Tous les soirs, le narrateur d’Ecoute le chant du vent refait le monde dans un bar miteux avec son ami "le Rat" et croise une mystérieuse femme qui n’a que quatre doigts. Puis, dans Flipper, 1973, il se souvient d’une ex-petite amie qui s’est suicidée. Omniprésence de la musique, nostalgie, solitude, pop culture et fantastique…, l’univers de Murakami est déjà manifeste dans ces deux premiers livres écrits "sur une table de cuisine", publiés au Japon en 1979 et 1980 et inédits en français, que l’auteur refusait de voir réédités, et composant les deux premiers volets de la "trilogie du Rat" close par La course au mouton sauvage.

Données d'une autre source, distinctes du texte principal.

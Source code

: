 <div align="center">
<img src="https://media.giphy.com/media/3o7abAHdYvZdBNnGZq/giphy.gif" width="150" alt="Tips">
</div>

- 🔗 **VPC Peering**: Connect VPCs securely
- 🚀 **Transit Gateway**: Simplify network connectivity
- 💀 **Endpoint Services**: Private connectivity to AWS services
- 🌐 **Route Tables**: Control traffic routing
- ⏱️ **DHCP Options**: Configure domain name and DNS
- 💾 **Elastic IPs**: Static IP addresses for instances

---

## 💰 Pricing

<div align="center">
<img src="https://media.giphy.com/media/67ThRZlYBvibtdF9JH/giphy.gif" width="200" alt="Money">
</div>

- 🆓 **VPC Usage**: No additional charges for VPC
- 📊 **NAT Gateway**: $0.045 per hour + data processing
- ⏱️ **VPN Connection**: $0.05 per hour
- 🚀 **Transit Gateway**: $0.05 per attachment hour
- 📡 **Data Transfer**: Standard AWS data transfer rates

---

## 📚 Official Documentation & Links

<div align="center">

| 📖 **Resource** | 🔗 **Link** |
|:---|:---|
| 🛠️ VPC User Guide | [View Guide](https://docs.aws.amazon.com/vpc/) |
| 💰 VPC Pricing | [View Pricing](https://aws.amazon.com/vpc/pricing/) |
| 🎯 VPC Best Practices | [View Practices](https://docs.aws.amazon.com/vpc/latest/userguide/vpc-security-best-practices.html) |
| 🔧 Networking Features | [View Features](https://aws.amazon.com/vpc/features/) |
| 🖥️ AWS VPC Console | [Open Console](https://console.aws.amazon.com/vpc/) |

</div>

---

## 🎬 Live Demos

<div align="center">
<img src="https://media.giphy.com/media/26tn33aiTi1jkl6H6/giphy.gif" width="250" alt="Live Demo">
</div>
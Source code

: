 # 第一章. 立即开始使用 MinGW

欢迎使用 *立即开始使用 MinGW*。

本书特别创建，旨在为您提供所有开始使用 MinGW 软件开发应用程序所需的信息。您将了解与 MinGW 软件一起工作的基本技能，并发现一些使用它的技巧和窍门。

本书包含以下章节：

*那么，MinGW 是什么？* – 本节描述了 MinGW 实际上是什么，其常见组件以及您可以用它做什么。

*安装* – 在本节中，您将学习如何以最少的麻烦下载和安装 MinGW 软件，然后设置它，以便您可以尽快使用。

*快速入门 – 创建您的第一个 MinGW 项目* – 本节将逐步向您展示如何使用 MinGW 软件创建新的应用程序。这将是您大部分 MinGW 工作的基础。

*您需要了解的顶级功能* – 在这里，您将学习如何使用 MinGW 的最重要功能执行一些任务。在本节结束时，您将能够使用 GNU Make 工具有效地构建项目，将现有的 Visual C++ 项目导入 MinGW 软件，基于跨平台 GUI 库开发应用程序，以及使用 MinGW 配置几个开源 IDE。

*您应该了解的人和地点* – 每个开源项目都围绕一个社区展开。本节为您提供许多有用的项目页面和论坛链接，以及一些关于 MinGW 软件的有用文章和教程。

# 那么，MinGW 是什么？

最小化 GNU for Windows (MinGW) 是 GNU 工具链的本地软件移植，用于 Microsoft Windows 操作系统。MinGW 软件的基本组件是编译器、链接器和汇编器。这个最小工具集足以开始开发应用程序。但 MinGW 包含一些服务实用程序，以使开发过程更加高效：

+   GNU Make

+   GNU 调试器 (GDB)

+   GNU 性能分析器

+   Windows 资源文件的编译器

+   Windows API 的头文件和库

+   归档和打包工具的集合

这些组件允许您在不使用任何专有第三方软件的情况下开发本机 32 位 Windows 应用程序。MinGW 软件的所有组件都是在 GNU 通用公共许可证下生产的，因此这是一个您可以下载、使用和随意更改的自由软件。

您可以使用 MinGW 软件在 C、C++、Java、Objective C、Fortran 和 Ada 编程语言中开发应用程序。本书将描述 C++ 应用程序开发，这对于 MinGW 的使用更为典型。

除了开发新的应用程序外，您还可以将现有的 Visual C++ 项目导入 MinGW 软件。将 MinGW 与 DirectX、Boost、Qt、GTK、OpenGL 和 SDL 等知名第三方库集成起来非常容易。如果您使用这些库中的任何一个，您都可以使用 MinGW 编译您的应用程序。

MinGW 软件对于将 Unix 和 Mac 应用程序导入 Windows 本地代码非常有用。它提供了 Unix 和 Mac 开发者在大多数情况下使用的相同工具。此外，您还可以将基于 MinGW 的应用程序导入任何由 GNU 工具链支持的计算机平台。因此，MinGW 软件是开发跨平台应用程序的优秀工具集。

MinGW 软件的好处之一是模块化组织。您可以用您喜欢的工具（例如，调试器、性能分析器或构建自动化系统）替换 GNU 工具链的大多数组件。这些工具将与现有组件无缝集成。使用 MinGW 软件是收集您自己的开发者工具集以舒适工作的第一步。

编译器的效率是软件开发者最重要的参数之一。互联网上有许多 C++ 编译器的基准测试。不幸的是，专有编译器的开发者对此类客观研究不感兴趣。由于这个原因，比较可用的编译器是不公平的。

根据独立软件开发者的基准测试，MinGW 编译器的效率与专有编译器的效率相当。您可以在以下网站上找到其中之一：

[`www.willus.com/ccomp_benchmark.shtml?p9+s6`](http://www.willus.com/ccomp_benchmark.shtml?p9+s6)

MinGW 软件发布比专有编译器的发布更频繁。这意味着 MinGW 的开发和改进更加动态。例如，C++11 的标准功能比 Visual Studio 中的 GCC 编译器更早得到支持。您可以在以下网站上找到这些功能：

Ancien journaliste, le narrateur du Fils du capitaine évoque ses souvenirs d’enfance et d’adolescence : l’absence de la mère, la tyrannie et la brutalité d’un père militaire, l’amour de la grand-mère qui l’a élevé, les camarades du lycée, les blagues et l’éveil à la sexualité. Comme à son habitude, l’auteur des Filles d’Allah oscille entre passé et présent, la Turquie des années 1960 et celle d’aujourd’hui, les souvenirs tendres et amers… sur fond de rébellion contre l’autorité paternelle et étatique, au nom de la liberté.